In MCP, tool execution is decoupled and happens on the MCPServer.
Advantages of MCP's Decoupling:
Separates tool execution logic (on MCPServer) from orchestration logic (in App/Agent).
Improves scalability, deployability (e.g., Kubernetes, serverless), monitoring, debugging, and potentially cost management of tool execution.
MCP provides a standardized interface for this interaction.

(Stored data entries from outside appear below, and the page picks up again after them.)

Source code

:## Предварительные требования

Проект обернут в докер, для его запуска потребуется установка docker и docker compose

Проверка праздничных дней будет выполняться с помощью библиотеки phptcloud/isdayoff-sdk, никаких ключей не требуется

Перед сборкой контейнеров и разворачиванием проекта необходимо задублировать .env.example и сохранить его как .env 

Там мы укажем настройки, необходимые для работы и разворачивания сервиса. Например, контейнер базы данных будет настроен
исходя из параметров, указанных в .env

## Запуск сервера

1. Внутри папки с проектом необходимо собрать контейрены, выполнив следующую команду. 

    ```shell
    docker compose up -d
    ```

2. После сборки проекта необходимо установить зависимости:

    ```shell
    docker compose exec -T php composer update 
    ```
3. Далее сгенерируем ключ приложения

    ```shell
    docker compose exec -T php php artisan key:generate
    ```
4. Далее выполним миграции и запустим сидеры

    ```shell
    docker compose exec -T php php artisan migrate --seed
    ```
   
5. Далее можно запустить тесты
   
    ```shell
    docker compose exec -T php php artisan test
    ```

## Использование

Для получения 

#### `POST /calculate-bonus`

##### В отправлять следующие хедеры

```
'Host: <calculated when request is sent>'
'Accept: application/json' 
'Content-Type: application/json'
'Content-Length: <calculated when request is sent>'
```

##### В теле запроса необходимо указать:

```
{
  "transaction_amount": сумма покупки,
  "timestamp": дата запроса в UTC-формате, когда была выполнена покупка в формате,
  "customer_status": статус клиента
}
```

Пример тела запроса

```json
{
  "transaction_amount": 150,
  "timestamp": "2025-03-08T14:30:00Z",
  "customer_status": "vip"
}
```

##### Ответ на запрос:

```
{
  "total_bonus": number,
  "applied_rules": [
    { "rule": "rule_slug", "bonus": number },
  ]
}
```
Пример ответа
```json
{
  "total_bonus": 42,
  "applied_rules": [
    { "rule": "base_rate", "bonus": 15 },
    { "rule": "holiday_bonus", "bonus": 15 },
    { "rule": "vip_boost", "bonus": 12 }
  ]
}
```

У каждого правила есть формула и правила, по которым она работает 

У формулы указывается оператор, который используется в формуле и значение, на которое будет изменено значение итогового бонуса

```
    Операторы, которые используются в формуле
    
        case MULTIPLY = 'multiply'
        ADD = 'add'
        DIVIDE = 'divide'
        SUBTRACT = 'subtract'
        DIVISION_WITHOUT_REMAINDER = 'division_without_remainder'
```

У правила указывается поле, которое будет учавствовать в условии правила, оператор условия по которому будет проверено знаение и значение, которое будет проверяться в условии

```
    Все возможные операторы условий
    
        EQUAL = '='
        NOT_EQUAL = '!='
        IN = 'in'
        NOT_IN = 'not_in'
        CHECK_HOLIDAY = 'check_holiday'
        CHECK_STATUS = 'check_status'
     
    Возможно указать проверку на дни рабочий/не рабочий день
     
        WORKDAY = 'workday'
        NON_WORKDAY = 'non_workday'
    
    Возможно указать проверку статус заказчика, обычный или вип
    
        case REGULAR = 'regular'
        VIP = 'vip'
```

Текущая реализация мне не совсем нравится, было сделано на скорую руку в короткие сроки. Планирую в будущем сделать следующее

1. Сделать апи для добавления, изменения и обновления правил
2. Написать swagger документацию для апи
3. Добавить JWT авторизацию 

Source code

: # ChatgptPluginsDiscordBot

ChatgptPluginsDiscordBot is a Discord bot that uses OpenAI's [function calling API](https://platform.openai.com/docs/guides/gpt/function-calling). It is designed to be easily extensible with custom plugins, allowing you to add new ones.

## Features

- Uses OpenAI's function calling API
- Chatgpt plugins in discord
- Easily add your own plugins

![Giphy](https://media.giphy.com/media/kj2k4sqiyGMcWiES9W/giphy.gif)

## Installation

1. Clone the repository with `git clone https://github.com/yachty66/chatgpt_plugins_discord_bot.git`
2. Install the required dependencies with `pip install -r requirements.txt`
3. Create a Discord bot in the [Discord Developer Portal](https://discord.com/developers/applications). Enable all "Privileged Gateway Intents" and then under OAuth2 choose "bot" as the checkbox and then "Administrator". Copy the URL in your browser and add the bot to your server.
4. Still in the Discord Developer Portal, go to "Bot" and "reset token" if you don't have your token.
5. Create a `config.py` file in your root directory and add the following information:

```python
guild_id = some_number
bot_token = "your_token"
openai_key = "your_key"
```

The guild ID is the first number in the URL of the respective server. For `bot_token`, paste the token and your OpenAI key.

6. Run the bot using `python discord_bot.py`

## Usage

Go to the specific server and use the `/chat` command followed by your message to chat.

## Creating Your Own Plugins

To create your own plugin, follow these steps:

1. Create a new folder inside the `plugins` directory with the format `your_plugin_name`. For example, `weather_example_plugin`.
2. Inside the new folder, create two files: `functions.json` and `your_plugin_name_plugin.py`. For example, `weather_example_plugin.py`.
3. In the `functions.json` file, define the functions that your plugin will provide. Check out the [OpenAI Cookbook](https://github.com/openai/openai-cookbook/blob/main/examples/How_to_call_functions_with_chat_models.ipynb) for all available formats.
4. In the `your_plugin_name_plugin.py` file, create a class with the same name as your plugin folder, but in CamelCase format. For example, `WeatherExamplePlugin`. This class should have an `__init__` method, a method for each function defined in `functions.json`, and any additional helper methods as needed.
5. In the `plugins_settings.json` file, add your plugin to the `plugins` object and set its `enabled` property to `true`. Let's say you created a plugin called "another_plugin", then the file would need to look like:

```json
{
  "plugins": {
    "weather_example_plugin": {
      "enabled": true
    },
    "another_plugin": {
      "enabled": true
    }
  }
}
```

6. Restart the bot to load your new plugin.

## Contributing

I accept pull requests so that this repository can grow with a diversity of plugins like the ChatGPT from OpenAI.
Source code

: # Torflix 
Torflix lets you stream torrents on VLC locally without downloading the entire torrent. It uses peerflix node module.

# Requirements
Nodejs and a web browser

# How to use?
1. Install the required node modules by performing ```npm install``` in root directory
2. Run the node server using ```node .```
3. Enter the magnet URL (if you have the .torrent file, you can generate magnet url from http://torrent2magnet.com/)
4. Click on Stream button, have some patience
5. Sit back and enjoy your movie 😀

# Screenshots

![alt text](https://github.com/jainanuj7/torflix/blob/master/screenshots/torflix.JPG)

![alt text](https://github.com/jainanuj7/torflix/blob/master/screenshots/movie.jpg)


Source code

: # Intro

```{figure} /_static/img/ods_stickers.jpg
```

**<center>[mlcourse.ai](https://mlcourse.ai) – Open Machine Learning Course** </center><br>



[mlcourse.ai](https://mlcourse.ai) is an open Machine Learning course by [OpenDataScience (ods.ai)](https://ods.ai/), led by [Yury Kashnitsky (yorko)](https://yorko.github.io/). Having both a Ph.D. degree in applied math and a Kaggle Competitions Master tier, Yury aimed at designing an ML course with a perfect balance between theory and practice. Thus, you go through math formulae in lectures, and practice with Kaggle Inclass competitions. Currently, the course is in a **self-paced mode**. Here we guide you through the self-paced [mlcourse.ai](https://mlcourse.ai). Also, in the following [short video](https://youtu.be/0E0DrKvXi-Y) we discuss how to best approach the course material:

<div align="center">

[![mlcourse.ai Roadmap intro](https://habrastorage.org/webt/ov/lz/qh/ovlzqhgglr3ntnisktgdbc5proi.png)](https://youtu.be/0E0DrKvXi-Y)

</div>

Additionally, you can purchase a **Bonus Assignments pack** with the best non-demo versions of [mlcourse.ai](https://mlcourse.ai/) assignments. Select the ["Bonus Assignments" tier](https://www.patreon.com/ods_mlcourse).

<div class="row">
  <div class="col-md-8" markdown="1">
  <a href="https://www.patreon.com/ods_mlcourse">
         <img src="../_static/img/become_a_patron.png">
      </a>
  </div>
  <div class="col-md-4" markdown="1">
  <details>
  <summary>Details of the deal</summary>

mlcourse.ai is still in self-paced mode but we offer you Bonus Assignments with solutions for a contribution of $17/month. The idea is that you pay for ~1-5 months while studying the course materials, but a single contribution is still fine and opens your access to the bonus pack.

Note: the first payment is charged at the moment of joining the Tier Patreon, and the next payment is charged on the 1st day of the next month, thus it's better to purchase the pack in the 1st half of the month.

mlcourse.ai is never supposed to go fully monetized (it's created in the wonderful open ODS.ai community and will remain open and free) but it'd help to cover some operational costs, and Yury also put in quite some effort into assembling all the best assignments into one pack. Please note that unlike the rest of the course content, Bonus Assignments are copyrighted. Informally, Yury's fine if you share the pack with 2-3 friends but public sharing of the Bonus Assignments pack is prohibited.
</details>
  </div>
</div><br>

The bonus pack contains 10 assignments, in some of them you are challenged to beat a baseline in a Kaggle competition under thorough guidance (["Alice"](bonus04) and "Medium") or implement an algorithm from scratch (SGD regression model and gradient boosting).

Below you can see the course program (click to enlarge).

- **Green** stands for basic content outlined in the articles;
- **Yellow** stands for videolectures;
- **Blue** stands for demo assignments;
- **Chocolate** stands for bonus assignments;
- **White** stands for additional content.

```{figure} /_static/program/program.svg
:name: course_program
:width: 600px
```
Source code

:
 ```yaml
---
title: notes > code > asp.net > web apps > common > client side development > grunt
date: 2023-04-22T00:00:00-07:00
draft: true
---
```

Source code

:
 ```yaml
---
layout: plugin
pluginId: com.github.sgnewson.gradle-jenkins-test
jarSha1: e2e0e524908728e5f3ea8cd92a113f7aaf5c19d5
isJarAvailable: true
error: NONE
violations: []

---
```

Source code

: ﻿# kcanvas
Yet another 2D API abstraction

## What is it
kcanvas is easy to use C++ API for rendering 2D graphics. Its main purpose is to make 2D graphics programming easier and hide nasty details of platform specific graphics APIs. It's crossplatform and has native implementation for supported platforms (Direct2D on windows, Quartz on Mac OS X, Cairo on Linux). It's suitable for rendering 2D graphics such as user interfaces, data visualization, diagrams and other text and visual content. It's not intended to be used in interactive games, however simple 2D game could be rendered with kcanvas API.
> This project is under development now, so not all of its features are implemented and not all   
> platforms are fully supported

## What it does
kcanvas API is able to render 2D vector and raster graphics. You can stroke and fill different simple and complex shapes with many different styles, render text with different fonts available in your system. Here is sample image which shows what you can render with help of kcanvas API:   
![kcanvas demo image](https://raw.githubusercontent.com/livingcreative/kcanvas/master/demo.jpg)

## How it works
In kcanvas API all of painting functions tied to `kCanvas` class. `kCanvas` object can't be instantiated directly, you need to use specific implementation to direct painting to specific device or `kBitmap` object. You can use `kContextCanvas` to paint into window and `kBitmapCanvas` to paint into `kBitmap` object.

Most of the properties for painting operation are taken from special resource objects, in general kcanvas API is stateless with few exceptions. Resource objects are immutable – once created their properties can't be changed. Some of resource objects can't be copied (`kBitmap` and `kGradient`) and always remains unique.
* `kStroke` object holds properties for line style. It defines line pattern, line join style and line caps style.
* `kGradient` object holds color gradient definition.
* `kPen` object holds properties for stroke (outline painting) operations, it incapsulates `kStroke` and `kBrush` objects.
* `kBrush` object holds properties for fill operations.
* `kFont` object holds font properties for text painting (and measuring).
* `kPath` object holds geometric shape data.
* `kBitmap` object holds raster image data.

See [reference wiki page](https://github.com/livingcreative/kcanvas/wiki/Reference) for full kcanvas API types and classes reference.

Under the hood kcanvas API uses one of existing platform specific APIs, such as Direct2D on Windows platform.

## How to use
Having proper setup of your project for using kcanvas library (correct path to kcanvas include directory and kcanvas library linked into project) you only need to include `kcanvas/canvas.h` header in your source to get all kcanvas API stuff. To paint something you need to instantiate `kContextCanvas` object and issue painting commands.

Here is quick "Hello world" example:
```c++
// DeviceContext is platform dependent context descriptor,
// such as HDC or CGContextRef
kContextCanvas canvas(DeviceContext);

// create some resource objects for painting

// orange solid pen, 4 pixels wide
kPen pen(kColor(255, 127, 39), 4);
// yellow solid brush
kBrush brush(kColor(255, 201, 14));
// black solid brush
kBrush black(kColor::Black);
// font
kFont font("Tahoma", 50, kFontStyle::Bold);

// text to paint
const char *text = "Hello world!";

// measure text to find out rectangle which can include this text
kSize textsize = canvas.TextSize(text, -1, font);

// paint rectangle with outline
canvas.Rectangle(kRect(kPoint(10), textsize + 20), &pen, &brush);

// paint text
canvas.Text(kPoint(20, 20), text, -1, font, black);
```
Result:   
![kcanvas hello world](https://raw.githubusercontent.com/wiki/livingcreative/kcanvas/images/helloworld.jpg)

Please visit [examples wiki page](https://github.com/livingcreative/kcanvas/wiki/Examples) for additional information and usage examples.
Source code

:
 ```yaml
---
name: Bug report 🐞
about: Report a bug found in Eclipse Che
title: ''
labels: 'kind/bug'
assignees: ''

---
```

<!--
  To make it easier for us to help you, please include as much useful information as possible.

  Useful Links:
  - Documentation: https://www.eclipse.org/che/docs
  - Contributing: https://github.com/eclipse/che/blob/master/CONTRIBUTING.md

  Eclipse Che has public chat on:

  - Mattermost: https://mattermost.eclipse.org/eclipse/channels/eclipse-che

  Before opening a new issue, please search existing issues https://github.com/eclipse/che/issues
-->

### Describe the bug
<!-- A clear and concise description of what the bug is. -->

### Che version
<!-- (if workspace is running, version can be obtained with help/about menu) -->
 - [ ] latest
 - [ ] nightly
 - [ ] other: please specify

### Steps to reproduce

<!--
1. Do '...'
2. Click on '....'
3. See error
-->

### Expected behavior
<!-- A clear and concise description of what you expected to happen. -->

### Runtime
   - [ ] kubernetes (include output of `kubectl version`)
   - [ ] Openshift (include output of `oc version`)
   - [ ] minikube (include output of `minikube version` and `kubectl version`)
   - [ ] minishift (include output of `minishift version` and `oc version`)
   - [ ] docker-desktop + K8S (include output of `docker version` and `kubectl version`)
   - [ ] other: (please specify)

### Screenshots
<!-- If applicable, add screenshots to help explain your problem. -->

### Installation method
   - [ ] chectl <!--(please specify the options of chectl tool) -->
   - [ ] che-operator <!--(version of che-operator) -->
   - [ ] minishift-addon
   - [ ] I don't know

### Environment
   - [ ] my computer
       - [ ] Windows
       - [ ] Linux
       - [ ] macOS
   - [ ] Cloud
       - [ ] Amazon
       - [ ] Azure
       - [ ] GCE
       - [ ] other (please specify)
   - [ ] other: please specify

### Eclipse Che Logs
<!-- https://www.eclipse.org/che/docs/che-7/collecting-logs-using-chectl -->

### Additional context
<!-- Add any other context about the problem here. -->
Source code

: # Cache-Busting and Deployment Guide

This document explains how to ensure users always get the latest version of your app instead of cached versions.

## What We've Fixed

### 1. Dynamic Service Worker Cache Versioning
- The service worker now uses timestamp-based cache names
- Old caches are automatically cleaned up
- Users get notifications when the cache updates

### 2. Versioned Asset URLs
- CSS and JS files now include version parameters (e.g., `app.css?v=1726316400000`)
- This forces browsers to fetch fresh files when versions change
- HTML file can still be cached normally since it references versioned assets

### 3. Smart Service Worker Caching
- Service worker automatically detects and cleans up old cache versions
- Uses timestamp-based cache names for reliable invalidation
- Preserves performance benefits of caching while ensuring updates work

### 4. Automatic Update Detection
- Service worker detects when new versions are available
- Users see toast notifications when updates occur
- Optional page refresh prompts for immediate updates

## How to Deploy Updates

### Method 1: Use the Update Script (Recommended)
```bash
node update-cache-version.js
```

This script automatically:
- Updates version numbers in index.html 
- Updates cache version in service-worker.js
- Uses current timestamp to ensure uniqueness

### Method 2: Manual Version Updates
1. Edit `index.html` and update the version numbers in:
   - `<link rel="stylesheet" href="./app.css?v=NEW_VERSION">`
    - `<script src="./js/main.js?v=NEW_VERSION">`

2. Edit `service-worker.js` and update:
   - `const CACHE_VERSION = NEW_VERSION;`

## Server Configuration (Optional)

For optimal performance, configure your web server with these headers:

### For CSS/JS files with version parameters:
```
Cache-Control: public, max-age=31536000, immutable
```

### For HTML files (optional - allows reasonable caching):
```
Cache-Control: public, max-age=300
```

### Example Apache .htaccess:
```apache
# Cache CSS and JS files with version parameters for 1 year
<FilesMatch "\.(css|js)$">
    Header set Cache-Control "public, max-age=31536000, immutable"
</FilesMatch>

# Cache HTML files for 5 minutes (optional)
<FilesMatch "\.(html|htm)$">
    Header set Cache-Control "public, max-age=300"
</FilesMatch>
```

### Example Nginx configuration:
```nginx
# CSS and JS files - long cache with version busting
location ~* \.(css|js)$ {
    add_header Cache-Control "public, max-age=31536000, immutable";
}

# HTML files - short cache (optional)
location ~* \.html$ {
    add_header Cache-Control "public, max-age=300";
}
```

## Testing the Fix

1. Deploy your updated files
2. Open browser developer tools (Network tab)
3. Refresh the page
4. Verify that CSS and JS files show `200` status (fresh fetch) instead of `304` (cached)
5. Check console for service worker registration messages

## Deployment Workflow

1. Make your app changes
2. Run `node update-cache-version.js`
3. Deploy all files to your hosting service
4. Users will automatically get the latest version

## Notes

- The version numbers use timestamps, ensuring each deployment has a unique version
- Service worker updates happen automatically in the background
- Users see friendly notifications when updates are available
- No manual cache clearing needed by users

Enables dynamic tool calling: The App/Client can periodically re-initialize connection with the MCPServer to discover updated or new tools without needing to redeploy the entire agent.
Purpose: Setup the boilerplate project structure for implementing MCP LangChain adapters.
Initial Setup:
Clone the base course repository (mcp-crash-course) from GitHub.
Creates a new, clean, orphan Git branch named project/langchain-mcp-adapters using:
git checkout --orphan.
Remove all existing files from the new branch (git rm -rf .).
Project Environment (using UV):
Initializes a Python project structure using uv init (creates main.py, pyproject.toml, README.md).
Creates a virtual environment using: uv venv
Activate the virtual environment using source .venv/bin/activate (Cursor IDE may do this automatically on reopen).
Dependencies:
Installs core dependencies using uv add:
langchain-mcp-adapters (implicitly installs mcp)
langgraph
langchain-openai
Install python-dotenv using uv add for managing environment variables.
Environment Variables:
Create a .env file to store sensitive information like API keys (e.g., OPENAI_API_KEY).
Add .env to a .gitignore file to prevent committing secrets.
Uses dotenv.load_dotenv() in main.py to load variables into the environment.
Mentions LangSmith keys are for tracing (optional, set LANGCHAIN_TRACING_V2=false if not using).
Code Structure:
Modifies main.py to be an async function and uses asyncio.run(main()) to execute.
Prints the loaded API key as a sanity check.
Version Control:
Adds all new/modified files (git add .).
Commits the changes (uses Cursor AI to generate commit message).
Sets the upstream branch and pushes the new branch to the remote GitHub repository.
Command for cloning everything:
git clone -b project/langchain-mcp-adapters https://github.com/emarco177/mcp-crash-course.git
cd langchain-mcp-adapters
git checkout f3567e5babb9bc91e8406d41ee82f2331f5641fe
Result: A clean project structure on a dedicated branch, ready for implementing MCP clients and adapters, with necessary dependencies and environment setup handled.
This video demonstrates how to create two simple MCP (Model Context Protocol) servers using Python and the langchain-mcp-adapters library before building the client.
Server 1 (Math Server):
Created in servers/math_server.py.
Exposes two tools: add and multiply.
Uses stdio (standard input/output) for communication, suitable for local processes.
Code is adapted from the LangChain Adapters repository example.
Run using uv run servers/math_server.py.
Note: Avoid naming files like math.py to prevent conflicts with built-in Python modules.
Server 2 (Weather Server):
Created in servers/weather_server.py.
Exposes a simplified get_weather tool that returns a static string ("Hot as hell").
Uses SSE (Server-Sent Events) over HTTP for communication. This is the first demonstration of SSE transport in the series.
The MCP library handles the underlying HTTP POST (client-to-server) and SSE (server-to-client) communication.
Run using uv run servers/weather_server.py.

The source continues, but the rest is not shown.